1. The following questions have been referred to us by the Lt. Governor of Delhi under the provisions of the Bengal Finance (Sales Tax) Act, 1941, as extended to Delhi :
'(1) Whether, on the circumstances and on the facts of this case, the applicant-company is legally entitled to split up the restaurant sales into charges for services rendered and price for sale of goods and comprising of the sale price of the goods and service charges when consolidated rate is charged without making any break-up in the bills and if so, on what basis and at what rate
(2) Whether, on the facts and in the circumstances of the case, the applicant company is legally entitled to split up its turnover in respect of sale of goods and services for special reception and meetings when consolidated rate is charged If so, on what basis and at what rate
(3) Whether, on the facts and in the circumstances of the case, the learned Financial Commissioner was justified to hold that the receipts from holding special eves were not exempt from the levy of sales tax entirely
2. The questions relate to sales made by M/s. East India Hotels Ltd., in the hotel known as Oberoi Intercontinental Hotel situated on Dr. Zakir Hussain Road, New Delhi. The questions have arisen concerning the claim of the assessed to the effect that the sales made in the restaurant were not chargeable to sales tax in entirety, the plea of the assessed being that the sales included elements like entertainment, special decorations and other services distinct from the mere supply of food. The case of the assessed was that tax could be charged only on the sale of food and not on the element of entertainment, decorations and other services. The final order passed in revision by the Financial Commissioner shows that there was a cafeteria which is being run for the staff which was run on a no-profit-no-loss basis and regarding the sales from this cafeteria they were not in the course of business and, hence, were not liable to be included within the taxable turnover of the assessed.

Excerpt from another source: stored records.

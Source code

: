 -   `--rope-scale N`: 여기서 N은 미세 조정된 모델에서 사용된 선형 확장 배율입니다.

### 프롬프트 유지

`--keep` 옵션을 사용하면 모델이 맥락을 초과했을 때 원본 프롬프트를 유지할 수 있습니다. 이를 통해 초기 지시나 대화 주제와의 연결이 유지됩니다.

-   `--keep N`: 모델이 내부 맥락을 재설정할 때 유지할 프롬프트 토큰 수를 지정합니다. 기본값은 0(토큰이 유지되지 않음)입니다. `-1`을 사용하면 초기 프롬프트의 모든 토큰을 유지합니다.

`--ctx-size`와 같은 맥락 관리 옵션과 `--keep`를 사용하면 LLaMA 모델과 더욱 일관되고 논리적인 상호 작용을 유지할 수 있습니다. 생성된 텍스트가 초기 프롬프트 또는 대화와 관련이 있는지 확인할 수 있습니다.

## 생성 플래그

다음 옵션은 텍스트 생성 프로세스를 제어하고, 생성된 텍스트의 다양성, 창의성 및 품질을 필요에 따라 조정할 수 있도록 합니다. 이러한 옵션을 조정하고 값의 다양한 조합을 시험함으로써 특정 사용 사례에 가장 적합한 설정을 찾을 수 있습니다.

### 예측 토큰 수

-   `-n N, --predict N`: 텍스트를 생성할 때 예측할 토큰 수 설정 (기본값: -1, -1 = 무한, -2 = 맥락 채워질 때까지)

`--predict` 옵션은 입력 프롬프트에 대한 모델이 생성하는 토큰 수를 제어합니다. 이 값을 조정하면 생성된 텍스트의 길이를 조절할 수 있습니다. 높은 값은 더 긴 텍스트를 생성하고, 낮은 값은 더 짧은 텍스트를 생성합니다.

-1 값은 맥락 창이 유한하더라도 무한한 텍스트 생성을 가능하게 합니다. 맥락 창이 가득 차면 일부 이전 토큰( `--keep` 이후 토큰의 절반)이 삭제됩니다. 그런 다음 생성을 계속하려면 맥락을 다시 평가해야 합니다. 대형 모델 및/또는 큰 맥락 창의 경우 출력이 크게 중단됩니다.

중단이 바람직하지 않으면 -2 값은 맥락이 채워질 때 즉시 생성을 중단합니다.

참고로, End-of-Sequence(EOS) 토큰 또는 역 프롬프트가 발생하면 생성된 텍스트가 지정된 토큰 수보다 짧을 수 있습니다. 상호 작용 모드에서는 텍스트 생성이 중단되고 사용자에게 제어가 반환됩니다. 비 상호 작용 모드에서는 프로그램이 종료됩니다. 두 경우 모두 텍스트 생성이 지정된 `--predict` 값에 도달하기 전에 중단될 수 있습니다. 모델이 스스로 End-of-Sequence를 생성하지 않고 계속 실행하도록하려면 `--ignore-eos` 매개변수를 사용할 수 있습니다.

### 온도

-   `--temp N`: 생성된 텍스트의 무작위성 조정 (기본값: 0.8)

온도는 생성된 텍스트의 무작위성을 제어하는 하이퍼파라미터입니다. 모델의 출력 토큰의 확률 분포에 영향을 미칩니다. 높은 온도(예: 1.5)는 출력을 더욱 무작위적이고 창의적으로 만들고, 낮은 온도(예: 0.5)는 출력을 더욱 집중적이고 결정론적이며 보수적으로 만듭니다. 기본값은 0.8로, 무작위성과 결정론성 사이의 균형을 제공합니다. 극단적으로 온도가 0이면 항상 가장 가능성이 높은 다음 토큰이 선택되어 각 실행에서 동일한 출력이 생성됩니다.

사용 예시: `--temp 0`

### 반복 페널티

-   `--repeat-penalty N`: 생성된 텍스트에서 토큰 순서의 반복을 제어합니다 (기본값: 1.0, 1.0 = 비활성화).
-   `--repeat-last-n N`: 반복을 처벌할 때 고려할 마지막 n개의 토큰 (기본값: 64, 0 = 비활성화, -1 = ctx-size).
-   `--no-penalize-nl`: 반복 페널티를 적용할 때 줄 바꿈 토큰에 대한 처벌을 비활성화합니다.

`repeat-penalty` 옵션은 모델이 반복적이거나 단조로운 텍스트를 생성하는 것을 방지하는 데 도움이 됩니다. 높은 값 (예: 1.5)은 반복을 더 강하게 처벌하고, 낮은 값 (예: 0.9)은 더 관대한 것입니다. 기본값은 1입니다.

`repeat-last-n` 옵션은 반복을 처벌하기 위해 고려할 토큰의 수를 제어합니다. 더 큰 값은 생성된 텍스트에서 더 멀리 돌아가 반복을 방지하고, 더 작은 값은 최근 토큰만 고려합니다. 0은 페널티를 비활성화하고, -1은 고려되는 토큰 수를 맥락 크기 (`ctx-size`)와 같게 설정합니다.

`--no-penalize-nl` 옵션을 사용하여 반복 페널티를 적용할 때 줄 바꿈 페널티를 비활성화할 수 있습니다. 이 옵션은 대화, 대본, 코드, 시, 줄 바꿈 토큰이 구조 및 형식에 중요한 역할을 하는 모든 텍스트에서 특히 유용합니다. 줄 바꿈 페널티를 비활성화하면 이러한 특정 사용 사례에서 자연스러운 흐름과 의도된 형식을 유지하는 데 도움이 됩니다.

3. Regarding the receipts from the restaurant business, the Financial Commissioner was of the view that if there was an element in the charge which was subject to an entertainment tax, that should be separated. In respect of sales made at receptions, meetings, marriages, etc., the Financial Commissioner ordered that 15 per cent of the receipts should be excluded from tax. The other claim of the assessed that the normal restaurant sales should be subjected to a 50 per cent deduction on account of other amenities was not accepted.
4. This has led to the present reference. The learned counsel for the assessed submits that the questions referred to us are covered by the judgments in the
Northern India Caterers (India) Ltd.'s case : 2SCR650 decided by the Supreme Court. The learned counsel for the department also submits the same. However, it was pointed out that the initial judgment which is reported as Northern India Caterers (India) Ltd. v. Lt. Governor of Delhi  42 S.T.C. 388 (S.C.) was reviewed and the review is published as : 2SCR650 It is contended on behalf of the department that the judgment passed in review clearly shows that the initial judgment was limited to certain types of cases and could not apply generally.
5. It is now necessary to refer to the actual decision of the Supreme Court and also the decision in the review petition.
6. The initial judgment was a unanimous judgment in which it was held that when food is served to a customer in a restaurant, it is not a sale as such. It was observed as follows :
'It was urged for the respondent that in Associated Hotels of India Ltd. : 2SCR937 this court drew a distinction between the case of meals supplied to a resident in a hotel and those served to a customer in a restaurant. We are unable to find any proposition of law laid down by the court there which could lead to that inference. We may point out that in the view which appeals to us we find ourselves unable to agree with the observations to the contrary made by the Punjab High Court in Associated Hotels of India Ltd., Simla v. Excise and Taxation Officer, Simla , and by the Delhi High Court in Municipal Corporation of Delhi v. Laxmi Narain Tandon : AIR1970Delhi244 .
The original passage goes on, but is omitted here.